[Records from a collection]
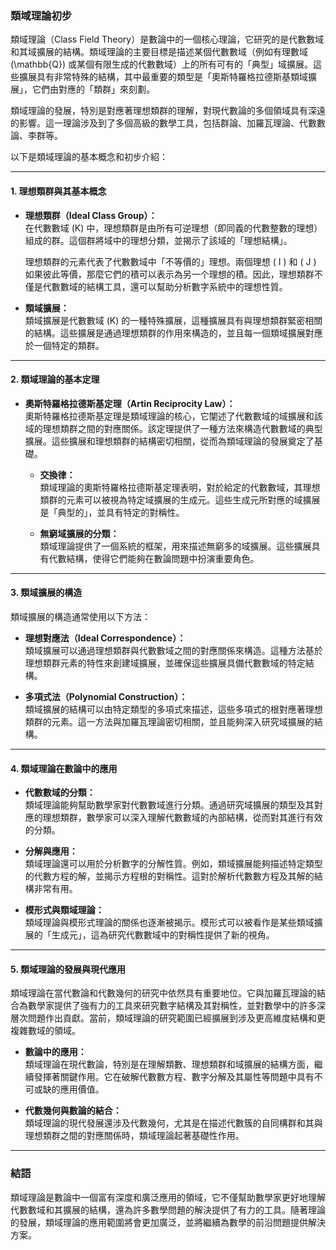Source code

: ### **類域理論初步**

類域理論（Class Field Theory）是數論中的一個核心理論，它研究的是代數數域和其域擴展的結構。類域理論的主要目標是描述某個代數數域（例如有理數域 \(\mathbb{Q}\) 或某個有限生成的代數數域）上的所有可有的「典型」域擴展。這些擴展具有非常特殊的結構，其中最重要的類型是「奧斯特羅格拉德斯基類域擴展」，它們由對應的「類群」來刻劃。

類域理論的發展，特別是對應著理想類群的理解，對現代數論的多個領域具有深遠的影響。這一理論涉及到了多個高級的數學工具，包括群論、加羅瓦理論、代數數論、李群等。

以下是類域理論的基本概念和初步介紹：

---

#### **1. 理想類群與其基本概念**

- **理想類群（Ideal Class Group）：**  
  在代數數域 \(K\) 中，理想類群是由所有可逆理想（即同義的代數整數的理想）組成的群。這個群將域中的理想分類，並揭示了該域的「理想結構」。

  理想類群的元素代表了代數數域中「不等價的」理想。兩個理想 \( I \) 和 \( J \) 如果彼此等價，那麼它們的積可以表示為另一个理想的積。因此，理想類群不僅是代數數域的結構工具，還可以幫助分析數字系統中的理想性質。

- **類域擴展：**  
  類域擴展是代數數域 \(K\) 的一種特殊擴展，這種擴展具有與理想類群緊密相關的結構。這些擴展是通過理想類群的作用來構造的，並且每一個類域擴展對應於一個特定的類群。

---

#### **2. 類域理論的基本定理**

- **奧斯特羅格拉德斯基定理（Artin Reciprocity Law）：**  
  奧斯特羅格拉德斯基定理是類域理論的核心，它闡述了代數數域的域擴展和該域的理想類群之間的對應關係。該定理提供了一種方法來構造代數數域的典型擴展。這些擴展和理想類群的結構密切相關，從而為類域理論的發展奠定了基礎。

  - **交換律：**  
    類域理論的奧斯特羅格拉德斯基定理表明，對於給定的代數數域，其理想類群的元素可以被視為特定域擴展的生成元。這些生成元所對應的域擴展是「典型的」，並具有特定的對稱性。

  - **無窮域擴展的分類：**  
    類域理論提供了一個系統的框架，用來描述無窮多的域擴展。這些擴展具有代數結構，使得它們能夠在數論問題中扮演重要角色。

---

#### **3. 類域擴展的構造**

類域擴展的構造通常使用以下方法：

- **理想對應法（Ideal Correspondence）：**  
  類域擴展可以通過理想類群與代數數域之間的對應關係來構造。這種方法基於理想類群元素的特性來創建域擴展，並確保這些擴展具備代數數域的特定結構。

- **多項式法（Polynomial Construction）：**  
  類域擴展的結構可以由特定類型的多項式來描述，這些多項式的根對應著理想類群的元素。這一方法與加羅瓦理論密切相關，並且能夠深入研究域擴展的結構。

---

#### **4. 類域理論在數論中的應用**

- **代數數域的分類：**  
  類域理論能夠幫助數學家對代數數域進行分類。通過研究域擴展的類型及其對應的理想類群，數學家可以深入理解代數數域的內部結構，從而對其進行有效的分類。

- **分解與應用：**  
  類域理論還可以用於分析數字的分解性質。例如，類域擴展能夠描述特定類型的代數方程的解，並揭示方程根的對稱性。這對於解析代數數方程及其解的結構非常有用。

- **模形式與類域理論：**  
  類域理論與模形式理論的關係也逐漸被揭示。模形式可以被看作是某些類域擴展的「生成元」，這為研究代數數域中的對稱性提供了新的視角。

---

#### **5. 類域理論的發展與現代應用**

類域理論在當代數論和代數幾何的研究中依然具有重要地位。它與加羅瓦理論的結合為數學家提供了強有力的工具來研究數字結構及其對稱性，並對數學中的許多深層次問題作出貢獻。當前，類域理論的研究範圍已經擴展到涉及更高維度結構和更複雜數域的領域。

- **數論中的應用：**  
  類域理論在現代數論，特別是在理解類數、理想類群和域擴展的結構方面，繼續發揮著關鍵作用。它在破解代數數方程、數字分解及其屬性等問題中具有不可或缺的應用價值。

- **代數幾何與數論的結合：**  
  類域理論的現代發展還涉及代數幾何，尤其是在描述代數簇的自同構群和其與理想類群之間的對應關係時，類域理論起著基礎性作用。

---

### **結語**

類域理論是數論中一個富有深度和廣泛應用的領域，它不僅幫助數學家更好地理解代數數域和其擴展的結構，還為許多數學問題的解決提供了有力的工具。隨著理論的發展，類域理論的應用範圍將會更加廣泛，並將繼續為數學的前沿問題提供解決方案。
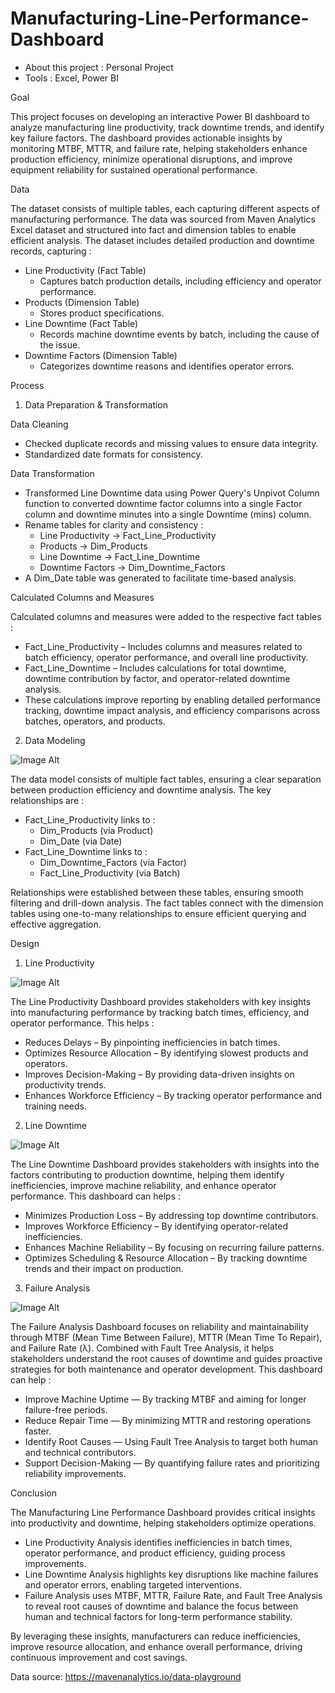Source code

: # Manufacturing-Line-Performance-Dashboard

- About this project : Personal Project
- Tools : Excel, Power BI

Goal

This project focuses on developing an interactive Power BI dashboard to analyze manufacturing line productivity, track downtime trends, and identify key failure factors. The dashboard provides actionable insights by monitoring MTBF, MTTR, and failure rate, helping stakeholders enhance production efficiency, minimize operational disruptions, and improve equipment reliability for sustained operational performance.

Data

The dataset consists of multiple tables, each capturing different aspects of manufacturing performance. The data was sourced from Maven Analytics Excel dataset and structured into fact and dimension tables to enable efficient analysis. The dataset includes detailed production and downtime records, capturing :
- Line Productivity (Fact Table)
  - Captures batch production details, including efficiency and operator performance.
- Products (Dimension Table)
  - Stores product specifications.
- Line Downtime (Fact Table)
  - Records machine downtime events by batch, including the cause of the issue.
- Downtime Factors (Dimension Table)
  - Categorizes downtime reasons and identifies operator errors.

Process

1. Data Preparation & Transformation

Data Cleaning
- Checked duplicate records and missing values to ensure data integrity.
- Standardized date formats for consistency.

Data Transformation
- Transformed Line Downtime data using Power Query's Unpivot Column function to converted downtime factor columns into a single Factor column and downtime minutes into a single Downtime (mins) column.
- Rename tables for clarity and consistency :
  - Line Productivity → Fact_Line_Productivity
  - Products → Dim_Products
  - Line Downtime → Fact_Line_Downtime
  - Downtime Factors → Dim_Downtime_Factors
- A Dim_Date table was generated to facilitate time-based analysis.

Calculated Columns and Measures

Calculated columns and measures were added to the respective fact tables :
- Fact_Line_Productivity – Includes columns and measures related to batch efficiency, operator performance, and overall line productivity.
- Fact_Line_Downtime – Includes calculations for total downtime, downtime contribution by factor, and operator-related downtime analysis.
- These calculations improve reporting by enabling detailed performance tracking, downtime impact analysis, and efficiency comparisons across batches, operators, and products.

2. Data Modeling

![Image Alt](https://github.com/maryamkamaruddin/Manufacturing-Line-Performance-Dashboard/blob/88c769e6c0bb7887af546d8dfaf3dec1e1478f61/datamodel.jpg)


The data model consists of multiple fact tables, ensuring a clear separation between production efficiency and downtime analysis. The key relationships are :

- Fact_Line_Productivity links to :
  - Dim_Products (via Product)
  - Dim_Date (via Date)
- Fact_Line_Downtime links to :
  - Dim_Downtime_Factors (via Factor)
  - Fact_Line_Productivity (via Batch)
   
Relationships were established between these tables, ensuring smooth filtering and drill-down analysis. The fact tables connect with the dimension tables using one-to-many relationships to ensure efficient querying and effective aggregation.

Design

1. Line Productivity

![Image Alt](https://github.com/maryamkamaruddin/Manufacturing-Line-Performance-Dashboard/blob/88c769e6c0bb7887af546d8dfaf3dec1e1478f61/Manufacturing%20Line%20Performance%20Analysis%20Dashboard-images-0.jpg)

The Line Productivity Dashboard provides stakeholders with key insights into manufacturing performance by tracking batch times, efficiency, and operator performance. This helps :
- Reduces Delays – By pinpointing inefficiencies in batch times.
- Optimizes Resource Allocation – By identifying slowest products and operators.
- Improves Decision-Making – By providing data-driven insights on productivity trends.
- Enhances Workforce Efficiency – By tracking operator performance and training needs.
  
2. Line Downtime

![Image Alt](https://github.com/maryamkamaruddin/Manufacturing-Line-Performance-Dashboard/blob/88c769e6c0bb7887af546d8dfaf3dec1e1478f61/Manufacturing%20Line%20Performance%20Analysis%20Dashboard-images-1.jpg)

The Line Downtime Dashboard provides stakeholders with insights into the factors contributing to production downtime, helping them identify inefficiencies, improve machine reliability, and enhance operator performance. This dashboard can helps :
- Minimizes Production Loss – By addressing top downtime contributors.
- Improves Workforce Efficiency – By identifying operator-related inefficiencies.
- Enhances Machine Reliability – By focusing on recurring failure patterns.
- Optimizes Scheduling & Resource Allocation – By tracking downtime trends and their impact on production.

3. Failure Analysis

![Image Alt](https://github.com/maryamkamaruddin/Manufacturing-Line-Performance-Dashboard/blob/88c769e6c0bb7887af546d8dfaf3dec1e1478f61/Manufacturing%20Line%20Performance%20Analysis%20Dashboard-images-2.jpg)


The Failure Analysis Dashboard focuses on reliability and maintainability through MTBF (Mean Time Between Failure), MTTR (Mean Time To Repair), and Failure Rate (λ). Combined with Fault Tree Analysis, it helps stakeholders understand the root causes of downtime and guides proactive strategies for both maintenance and operator development. This dashboard can help :
- Improve Machine Uptime — By tracking MTBF and aiming for longer failure-free periods.
- Reduce Repair Time — By minimizing MTTR and restoring operations faster.
- Identify Root Causes — Using Fault Tree Analysis to target both human and technical contributors.
- Support Decision-Making — By quantifying failure rates and prioritizing reliability improvements.

Conclusion

The Manufacturing Line Performance Dashboard provides critical insights into productivity and downtime, helping stakeholders optimize operations.
- Line Productivity Analysis identifies inefficiencies in batch times, operator performance, and product efficiency, guiding process improvements.
- Line Downtime Analysis highlights key disruptions like machine failures and operator errors, enabling targeted interventions.
- Failure Analysis uses MTBF, MTTR, Failure Rate, and Fault Tree Analysis to reveal root causes of downtime and balance the focus between human and technical factors for long-term performance stability.

By leveraging these insights, manufacturers can reduce inefficiencies, improve resource allocation, and enhance overall performance, driving continuous improvement and cost savings.


Data source: https://mavenanalytics.io/data-playground 
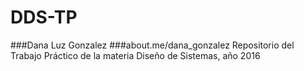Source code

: # DDS-TP
###Dana Luz Gonzalez
###about.me/dana_gonzalez
Repositorio del Trabajo Práctico de la materia Diseño de Sistemas, año 2016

[INSTRUCTIONS TO FOLLOW] Print, from the entries above, the line with "- Fact_Line_Productivity (via Batch)", the line with "- Improves Decision-Making" and all lines between them, exactly and with nothing else.

[SOLUTION TO THIS EXERCISE]
  - Fact_Line_Productivity (via Batch)
   
Relationships were established between these tables, ensuring smooth filtering and drill-down analysis. The fact tables connect with the dimension tables using one-to-many relationships to ensure efficient querying and effective aggregation.

Design

1. Line Productivity

![Image Alt](https://github.com/maryamkamaruddin/Manufacturing-Line-Performance-Dashboard/blob/88c769e6c0bb7887af546d8dfaf3dec1e1478f61/Manufacturing%20Line%20Performance%20Analysis%20Dashboard-images-0.jpg)

The Line Productivity Dashboard provides stakeholders with key insights into manufacturing performance by tracking batch times, efficiency, and operator performance. This helps :
- Reduces Delays – By pinpointing inefficiencies in batch times.
- Optimizes Resource Allocation – By identifying slowest products and operators.
- Improves Decision-Making – By providing data-driven insights on productivity trends.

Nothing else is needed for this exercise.